Directions:
Where the string "with" appears in a line of the data, show that line.

--- START ---

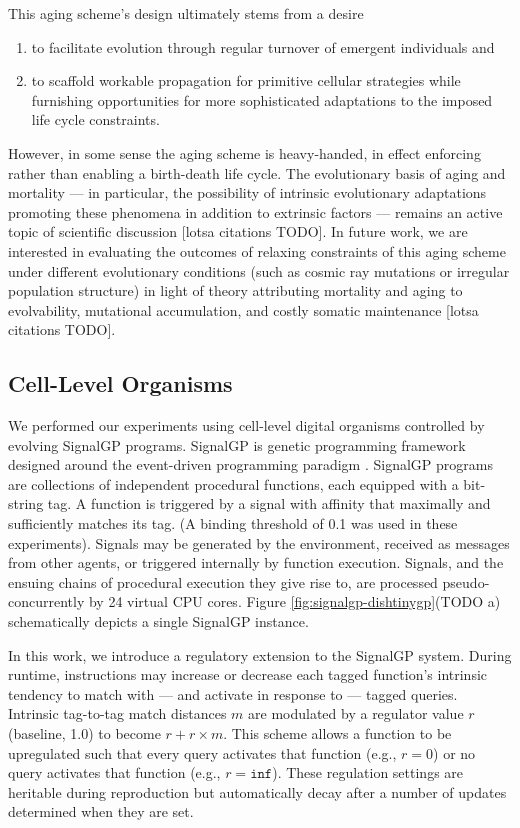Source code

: This aging scheme's design ultimately stems from a desire
\begin{enumerate}
\item to facilitate evolution through regular turnover of emergent individuals and
\item to scaffold workable propagation for primitive cellular strategies while furnishing opportunities for more sophisticated adaptations to the imposed life cycle constraints.
\end{enumerate}
However, in some sense the aging scheme is heavy-handed, in effect enforcing rather than enabling a birth-death life cycle.
The evolutionary basis of aging and mortality --- in particular, the possibility of intrinsic evolutionary adaptations promoting these phenomena in addition to extrinsic factors  --- remains an active topic of scientific discussion [lotsa citations TODO].
In future work, we are interested in evaluating the outcomes of relaxing constraints of this aging scheme under different evolutionary conditions (such as cosmic ray mutations or irregular population structure) in light of theory attributing mortality and aging to evolvability, mutational accumulation, and costly somatic maintenance [lotsa citations TODO].

\subsection{Cell-Level Organisms}



We performed our experiments using cell-level digital organisms controlled by evolving SignalGP programs.
SignalGP is genetic programming framework designed around the event-driven programming paradigm \cite{lalejini2018evolving}.
SignalGP programs are collections of independent procedural functions, each equipped with a bit-string tag.
A function is triggered by a signal with affinity that maximally and sufficiently matches its tag.
(A binding threshold of 0.1 was used in these experiments).
Signals may be generated by the environment, received as messages from other agents, or triggered internally by function execution.
Signals, and the ensuing chains of procedural execution they give rise to, are processed pseudo-concurrently by 24 virtual CPU cores.
Figure \ref{fig:signalgp-dishtinygp}(TODO a) schematically depicts a single SignalGP instance.

In this work, we introduce a regulatory extension to the SignalGP system.
During runtime, instructions may increase or decrease each tagged function's intrinsic tendency to match with --- and activate in response to --- tagged queries.
Intrinsic tag-to-tag match distances $m$ are modulated by a regulator value $r$ (baseline, 1.0) to become $r + r \times m$.
This scheme allows a function to be upregulated such that every query activates that function (e.g., $r = 0$) or no query activates that function (e.g., $r = \texttt{inf}$).
These regulation settings are heritable during reproduction but automatically decay after a number of updates determined when they are set.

--- END ---

Response:
SignalGP programs are collections of independent procedural functions, each equipped with a bit-string tag.
A function is triggered by a signal with affinity that maximally and sufficiently matches its tag.
During runtime, instructions may increase or decrease each tagged function's intrinsic tendency to match with --- and activate in response to --- tagged queries.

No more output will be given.